Dies war nach § 14 Abs. 1 des Verwaltungszustellungsgesetzes - VwZG - zulässig.
Danach wird im Ausland mittels Ersuchens der zuständigen Behörde des Fremdstaates
oder der in diesem Staate befindlichen konsularischen oder di- plomatischen Vertretung
des Bundes zugestellt. Nach § 14 Abs. 4 VwZG wird die Zustellung durch die
Bescheinigung der ersuchten Behörde oder des ersuchten Beamten, dass zugestellt ist,
nachgewiesen.

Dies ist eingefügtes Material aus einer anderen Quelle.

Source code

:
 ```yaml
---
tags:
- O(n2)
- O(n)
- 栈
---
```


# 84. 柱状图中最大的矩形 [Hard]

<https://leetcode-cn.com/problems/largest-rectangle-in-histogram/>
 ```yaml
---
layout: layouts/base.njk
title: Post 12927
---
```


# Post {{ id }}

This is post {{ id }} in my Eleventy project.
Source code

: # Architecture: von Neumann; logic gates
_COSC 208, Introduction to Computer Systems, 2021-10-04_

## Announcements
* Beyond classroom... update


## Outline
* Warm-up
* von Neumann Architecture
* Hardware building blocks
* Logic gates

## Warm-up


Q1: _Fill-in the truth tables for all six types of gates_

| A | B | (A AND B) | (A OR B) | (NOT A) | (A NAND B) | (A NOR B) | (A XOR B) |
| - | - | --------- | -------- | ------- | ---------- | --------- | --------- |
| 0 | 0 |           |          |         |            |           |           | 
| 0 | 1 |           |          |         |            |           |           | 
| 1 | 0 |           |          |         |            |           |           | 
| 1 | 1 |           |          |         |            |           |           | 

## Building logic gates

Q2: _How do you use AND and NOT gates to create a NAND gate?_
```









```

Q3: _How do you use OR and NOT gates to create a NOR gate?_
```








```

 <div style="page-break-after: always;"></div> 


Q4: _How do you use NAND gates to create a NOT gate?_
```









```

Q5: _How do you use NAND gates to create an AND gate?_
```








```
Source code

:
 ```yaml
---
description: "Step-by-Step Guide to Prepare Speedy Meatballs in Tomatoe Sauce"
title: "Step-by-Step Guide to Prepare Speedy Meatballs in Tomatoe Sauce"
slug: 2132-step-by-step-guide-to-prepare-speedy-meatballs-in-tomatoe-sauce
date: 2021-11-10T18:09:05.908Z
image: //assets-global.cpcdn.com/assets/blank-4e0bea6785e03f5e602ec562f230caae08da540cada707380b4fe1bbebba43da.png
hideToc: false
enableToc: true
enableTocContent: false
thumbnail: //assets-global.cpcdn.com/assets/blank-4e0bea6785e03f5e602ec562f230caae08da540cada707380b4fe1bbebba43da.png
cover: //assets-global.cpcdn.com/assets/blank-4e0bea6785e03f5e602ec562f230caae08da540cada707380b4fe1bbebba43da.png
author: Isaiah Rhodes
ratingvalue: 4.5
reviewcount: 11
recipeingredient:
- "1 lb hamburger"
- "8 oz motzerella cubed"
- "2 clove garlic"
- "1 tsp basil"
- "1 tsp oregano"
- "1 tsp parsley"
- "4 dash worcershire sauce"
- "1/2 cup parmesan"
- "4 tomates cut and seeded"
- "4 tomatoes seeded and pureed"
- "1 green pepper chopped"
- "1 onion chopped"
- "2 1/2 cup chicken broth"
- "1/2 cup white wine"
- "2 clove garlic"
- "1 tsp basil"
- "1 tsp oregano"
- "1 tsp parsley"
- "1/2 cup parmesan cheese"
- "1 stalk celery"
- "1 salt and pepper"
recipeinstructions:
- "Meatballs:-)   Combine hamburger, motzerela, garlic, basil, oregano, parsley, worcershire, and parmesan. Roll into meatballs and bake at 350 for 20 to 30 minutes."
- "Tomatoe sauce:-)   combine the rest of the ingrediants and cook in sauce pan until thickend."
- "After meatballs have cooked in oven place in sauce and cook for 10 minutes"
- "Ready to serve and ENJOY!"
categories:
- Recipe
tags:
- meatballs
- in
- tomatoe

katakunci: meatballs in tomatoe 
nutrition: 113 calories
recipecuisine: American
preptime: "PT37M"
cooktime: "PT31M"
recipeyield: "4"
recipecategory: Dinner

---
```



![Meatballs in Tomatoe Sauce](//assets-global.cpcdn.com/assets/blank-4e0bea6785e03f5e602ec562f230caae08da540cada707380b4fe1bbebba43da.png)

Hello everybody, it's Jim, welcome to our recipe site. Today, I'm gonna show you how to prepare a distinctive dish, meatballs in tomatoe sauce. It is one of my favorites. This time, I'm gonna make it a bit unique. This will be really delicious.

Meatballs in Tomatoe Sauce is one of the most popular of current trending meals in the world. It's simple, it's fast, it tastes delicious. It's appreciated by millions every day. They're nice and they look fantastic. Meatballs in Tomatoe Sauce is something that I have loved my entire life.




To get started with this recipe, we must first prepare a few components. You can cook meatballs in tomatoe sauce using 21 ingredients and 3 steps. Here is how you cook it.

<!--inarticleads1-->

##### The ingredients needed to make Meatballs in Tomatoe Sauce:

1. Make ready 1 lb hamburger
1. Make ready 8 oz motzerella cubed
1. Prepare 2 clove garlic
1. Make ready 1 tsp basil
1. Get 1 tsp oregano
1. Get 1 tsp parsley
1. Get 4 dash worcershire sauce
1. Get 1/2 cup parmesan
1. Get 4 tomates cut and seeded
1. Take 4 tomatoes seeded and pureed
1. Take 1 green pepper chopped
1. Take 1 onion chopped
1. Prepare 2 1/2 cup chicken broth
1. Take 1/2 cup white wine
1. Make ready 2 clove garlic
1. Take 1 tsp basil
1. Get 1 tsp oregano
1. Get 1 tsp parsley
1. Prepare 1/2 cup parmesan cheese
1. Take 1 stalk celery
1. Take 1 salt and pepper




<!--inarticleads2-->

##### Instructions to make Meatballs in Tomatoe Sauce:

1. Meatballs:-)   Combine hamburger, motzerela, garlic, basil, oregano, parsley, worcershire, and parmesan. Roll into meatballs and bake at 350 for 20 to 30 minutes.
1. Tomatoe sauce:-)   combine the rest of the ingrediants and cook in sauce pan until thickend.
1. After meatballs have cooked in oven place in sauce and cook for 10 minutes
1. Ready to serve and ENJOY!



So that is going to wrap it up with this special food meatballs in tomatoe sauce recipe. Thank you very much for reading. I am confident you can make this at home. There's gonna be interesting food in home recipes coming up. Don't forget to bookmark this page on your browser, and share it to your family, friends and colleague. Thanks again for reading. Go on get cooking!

Die Zustellung im Ausland ist vorliegend aber nicht durch ein
Zustellungszeugnis nachgewiesen. Die Beklagte hat eine entsprechende
Zustellungsbescheinigung nicht vorgelegt. Eine Heilung dieses Zustellungsmangels
war auch nicht möglich. Gemäß § 9 Abs. 2 VwZG ist die Heilung von
Zustellungsmängeln im Wege des nachweislichen Erhalts des Schriftstücks durch den
Empfangsberechtigten nicht möglich, wenn - wie im vorliegenden Fall - mit der
Zustellung eine Frist für die Erhebung der Klage beginnt.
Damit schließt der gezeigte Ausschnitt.